The first thing to look for is the shape: a flat, tightly wound spiral that coils in a single plane, like a ram's horn pressed flat or a coiled rope seen from the side. Most ammonites you find are this planispiral form, and many show ribs, ridges or knobs running outward across the coil. The widening tube of the shell gets larger as it spirals out from the center, ending at the open mouth where the animal lived. That regular, expanding coil — rather than the screw-like, three-dimensional twist of a snail — is the strongest first clue that you are holding a cephalopod and not a gastropod.

The decisive feature, though, is the suture lines. Inside, an ammonite shell was partitioned into many chambers by thin curved walls called septa, and where each septum met the outer shell it traced a line. On a worn or polished specimen these lines show up as intricate, wavy, frilly patterns — like the outline of an oak leaf or a fern — looping back and forth across the shell. Truly complex, lacy sutures are unique to ammonites; their living relative the nautilus has only simple, smooth, gently curved partitions. If you can see frilly suture lines, or the spiral pattern of internal chambers on a cut and polished face, the identification as an ammonite is essentially settled.

When it lived

Ammonites belong to the subclass Ammonoidea, a branch of shelled cephalopods that first appears in the fossil record during the Devonian Period, roughly 409 million years ago.
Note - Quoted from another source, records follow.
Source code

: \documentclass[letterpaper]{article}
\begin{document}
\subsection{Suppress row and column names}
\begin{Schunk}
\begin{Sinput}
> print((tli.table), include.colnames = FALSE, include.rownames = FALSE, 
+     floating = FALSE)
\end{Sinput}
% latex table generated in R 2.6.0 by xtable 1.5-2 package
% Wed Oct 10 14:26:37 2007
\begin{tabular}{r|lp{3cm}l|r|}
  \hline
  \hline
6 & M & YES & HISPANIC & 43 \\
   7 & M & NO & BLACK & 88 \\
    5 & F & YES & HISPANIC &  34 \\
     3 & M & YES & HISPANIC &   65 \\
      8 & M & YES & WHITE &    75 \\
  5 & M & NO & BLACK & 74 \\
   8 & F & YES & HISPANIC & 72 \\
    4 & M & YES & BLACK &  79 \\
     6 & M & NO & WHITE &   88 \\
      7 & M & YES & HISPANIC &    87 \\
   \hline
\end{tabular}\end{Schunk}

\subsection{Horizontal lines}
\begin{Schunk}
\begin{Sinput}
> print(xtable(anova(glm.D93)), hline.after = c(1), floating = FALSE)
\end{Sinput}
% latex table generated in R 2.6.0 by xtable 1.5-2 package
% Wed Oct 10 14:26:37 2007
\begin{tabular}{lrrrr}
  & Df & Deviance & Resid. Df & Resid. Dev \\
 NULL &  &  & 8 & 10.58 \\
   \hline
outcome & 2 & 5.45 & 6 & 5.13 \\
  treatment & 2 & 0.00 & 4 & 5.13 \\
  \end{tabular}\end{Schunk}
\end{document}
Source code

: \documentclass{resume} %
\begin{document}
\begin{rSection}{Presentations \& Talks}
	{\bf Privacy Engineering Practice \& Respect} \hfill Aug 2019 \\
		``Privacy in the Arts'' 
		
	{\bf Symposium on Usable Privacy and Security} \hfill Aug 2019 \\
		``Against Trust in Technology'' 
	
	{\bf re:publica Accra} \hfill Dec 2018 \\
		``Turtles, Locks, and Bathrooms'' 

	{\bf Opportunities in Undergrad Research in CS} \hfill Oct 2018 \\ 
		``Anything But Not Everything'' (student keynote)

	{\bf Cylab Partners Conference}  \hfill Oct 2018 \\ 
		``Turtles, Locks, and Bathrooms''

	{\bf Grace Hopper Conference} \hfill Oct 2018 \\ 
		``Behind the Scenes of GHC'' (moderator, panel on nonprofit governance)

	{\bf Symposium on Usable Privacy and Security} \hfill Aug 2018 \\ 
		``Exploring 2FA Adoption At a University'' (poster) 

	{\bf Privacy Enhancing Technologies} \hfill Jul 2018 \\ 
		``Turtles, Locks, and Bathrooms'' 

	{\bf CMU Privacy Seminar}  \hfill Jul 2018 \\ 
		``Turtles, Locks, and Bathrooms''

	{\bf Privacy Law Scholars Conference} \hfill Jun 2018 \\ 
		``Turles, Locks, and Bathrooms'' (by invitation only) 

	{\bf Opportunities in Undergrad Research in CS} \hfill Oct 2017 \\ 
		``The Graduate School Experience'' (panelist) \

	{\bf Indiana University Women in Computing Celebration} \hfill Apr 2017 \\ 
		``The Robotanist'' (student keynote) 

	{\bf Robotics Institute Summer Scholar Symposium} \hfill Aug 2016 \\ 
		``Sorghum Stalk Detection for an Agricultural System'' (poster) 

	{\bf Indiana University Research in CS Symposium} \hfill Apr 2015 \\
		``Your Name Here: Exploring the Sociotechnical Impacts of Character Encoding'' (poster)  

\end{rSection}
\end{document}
They survived several earlier extinction events and then radiated spectacularly through the Mesozoic Era — the Triassic, Jurassic and Cretaceous periods — evolving so rapidly into so many distinct forms that geologists use them as classic index fossils to date and correlate marine rock layers around the world. For much of that time they were abundant open-water animals, which is why their shells turn up so commonly in marine sediments.

Their long story ended at the close of the Cretaceous Period, about 66 million years ago, in the same end-Cretaceous mass extinction that wiped out the non-bird dinosaurs. Ammonites disappeared entirely and left no descendants, so every genuine ammonite fossil is at least roughly 66 million years old, and many are far older. Their close cousins the nautiloids squeaked through the same event and survive today as the pearly nautilus, which is the nearest living thing to a real ammonite — though even it is only a distant relative, not the same animal.

Types and varieties

Ammonites were enormously diverse, and thousands of species have been described across their long history. Most are the familiar tightly coiled, flat spiral, but the group also produced striking oddities: partly uncoiled and hook-shaped forms, loosely wound open spirals, and even nearly straight or irregularly twisted shells, especially toward the end of the Cretaceous. The ornament varies just as much — some shells are smooth, others carry strong ribs, rows of spines or bold knobs — and these differences in coiling and ornament, together with the exact pattern of the suture lines, are how specialists tell one kind from another.

Size ranges from small coins a centimeter or two across up to giants. While most collected specimens fit comfortably in the hand, the largest known ammonites reached well over a meter in diameter — close to two meters in a few exceptional cases — making them some of the biggest shelled animals that ever lived. Preservation also creates distinct 'looks': shells turned to glittering golden pyrite, specimens recrystallized into honey-colored or white calcite, and most prized of all, ammolite — the rare gem-quality fossil shell that displays a brilliant iridescent play of green, red and gold and is cut and sold as a gemstone in its own right.

Value, and real vs. fake

Common ammonites are inexpensive and widely sold; many polished halves and small whole specimens are affordable curiosities, because the animals were so abundant. Value climbs with size, completeness, sharp natural detail, attractive preservation (well-formed pyritized or fully iridescent ammolite pieces command the highest prices), and reliable information about the species and where it was found. Cut-and-polished pairs that reveal the internal chambers, and large display-quality specimens, sit well above the common tumbled or rough material.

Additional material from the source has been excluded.